Work instructions - Nothing below is to be printed except the lines between the line holding "Es ist möglich" and the line holding "- **Uploads**: im", inclusive, each exactly as it appears.

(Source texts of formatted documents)

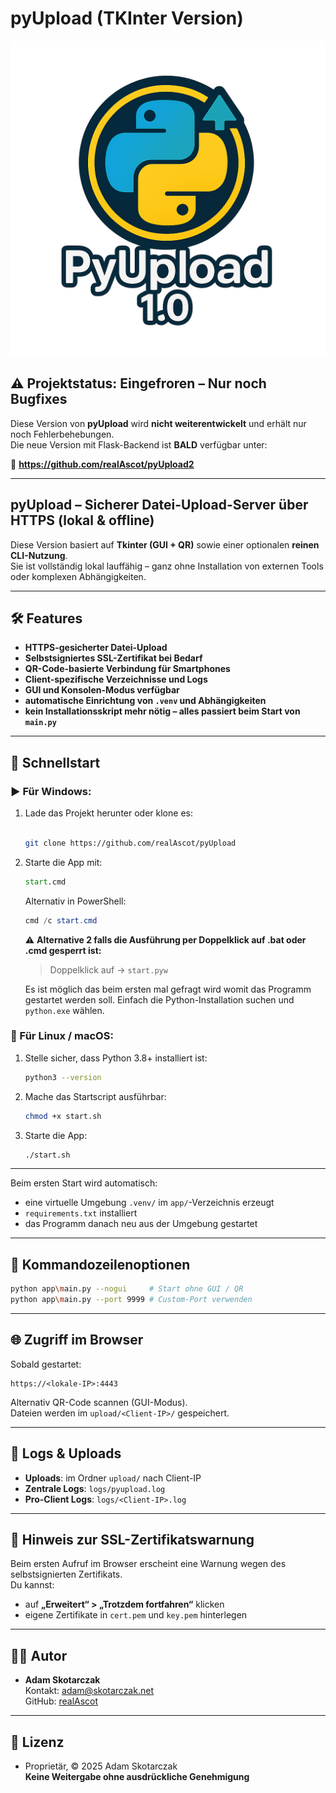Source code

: # pyUpload (TKInter Version)

![pyUpload 1.0 Logo](./assets/logo-1.0-alpha.png)

## ⚠️ Projektstatus: Eingefroren – Nur noch Bugfixes  

Diese Version von **pyUpload** wird **nicht weiterentwickelt** und erhält nur noch Fehlerbehebungen.  
Die neue Version mit Flask-Backend ist **BALD** verfügbar unter:  

🔗 **<https://github.com/realAscot/pyUpload2>**

---

## pyUpload – Sicherer Datei-Upload-Server über HTTPS (lokal & offline)

Diese Version basiert auf **Tkinter (GUI + QR)** sowie einer optionalen **reinen CLI-Nutzung**.  
Sie ist vollständig lokal lauffähig – ganz ohne Installation von externen Tools oder komplexen Abhängigkeiten.

---

## 🛠 Features

- **HTTPS-gesicherter Datei-Upload**
- **Selbstsigniertes SSL-Zertifikat bei Bedarf**
- **QR-Code-basierte Verbindung für Smartphones**
- **Client-spezifische Verzeichnisse und Logs**
- **GUI und Konsolen-Modus verfügbar**
- **automatische Einrichtung von `.venv` und Abhängigkeiten**
- **kein Installationsskript mehr nötig – alles passiert beim Start von `main.py`**

---

## 🚀 Schnellstart

### ▶️ Für Windows:

1. Lade das Projekt herunter oder klone es:  

   ```sh

   git clone https://github.com/realAscot/pyUpload
   ```

2. Starte die App mit:  

   ```cmd
   start.cmd
   ```

   Alternativ in PowerShell:  

   ```powershell
   cmd /c start.cmd
   ```

   ⚠️ **Alternative 2 falls die Ausführung per Doppelklick auf .bat oder .cmd gesperrt ist:**  

   > Doppelklick auf -> `start.pyw`  

   Es ist möglich das beim ersten mal gefragt wird womit das Programm gestartet werden soll.
   Einfach die Python-Installation suchen und `python.exe` wählen.  

### 🐧 Für Linux / macOS:

1. Stelle sicher, dass Python 3.8+ installiert ist:

   ```bash
   python3 --version
   ```

2. Mache das Startscript ausführbar:

   ```bash
   chmod +x start.sh
   ```

3. Starte die App:

   ```bash
   ./start.sh
   ```

---

Beim ersten Start wird automatisch:

- eine virtuelle Umgebung `.venv/` im `app/`-Verzeichnis erzeugt
- `requirements.txt` installiert
- das Programm danach neu aus der Umgebung gestartet

---

## 🧩 Kommandozeilenoptionen

```sh
python app\main.py --nogui     # Start ohne GUI / QR
python app\main.py --port 9999 # Custom-Port verwenden
```

---

## 🌐 Zugriff im Browser

Sobald gestartet:

```https
https://<lokale-IP>:4443
```

Alternativ QR-Code scannen (GUI-Modus).  
Dateien werden im `upload/<Client-IP>/` gespeichert.

---

## 📁 Logs & Uploads

- **Uploads**: im Ordner `upload/` nach Client-IP
- **Zentrale Logs**: `logs/pyupload.log`
- **Pro-Client Logs**: `logs/<Client-IP>.log`

---

## 🔐 Hinweis zur SSL-Zertifikatswarnung

Beim ersten Aufruf im Browser erscheint eine Warnung wegen des selbstsignierten Zertifikats.  
Du kannst:

- auf **„Erweitert“ > „Trotzdem fortfahren“** klicken
- eigene Zertifikate in `cert.pem` und `key.pem` hinterlegen

---

## 👨‍💻 Autor

- **Adam Skotarczak**  
  Kontakt: [adam@skotarczak.net](mailto:adam@skotarczak.net)  
  GitHub: [realAscot](https://github.com/realAscot)

---

## 📝 Lizenz

- Proprietär, © 2025 Adam Skotarczak  
  **Keine Weitergabe ohne ausdrückliche Genehmigung**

The answer -
   Es ist möglich das beim ersten mal gefragt wird womit das Programm gestartet werden soll.
   Einfach die Python-Installation suchen und `python.exe` wählen.  

### 🐧 Für Linux / macOS:

1. Stelle sicher, dass Python 3.8+ installiert ist:

   ```bash
   python3 --version
   ```

2. Mache das Startscript ausführbar:

   ```bash
   chmod +x start.sh
   ```

3. Starte die App:

   ```bash
   ./start.sh
   ```

---

Beim ersten Start wird automatisch:

- eine virtuelle Umgebung `.venv/` im `app/`-Verzeichnis erzeugt
- `requirements.txt` installiert
- das Programm danach neu aus der Umgebung gestartet

---

## 🧩 Kommandozeilenoptionen

```sh
python app\main.py --nogui     # Start ohne GUI / QR
python app\main.py --port 9999 # Custom-Port verwenden
```

---

## 🌐 Zugriff im Browser

Sobald gestartet:

```https
https://<lokale-IP>:4443
```

Alternativ QR-Code scannen (GUI-Modus).  
Dateien werden im `upload/<Client-IP>/` gespeichert.

---

## 📁 Logs & Uploads

- **Uploads**: im Ordner `upload/` nach Client-IP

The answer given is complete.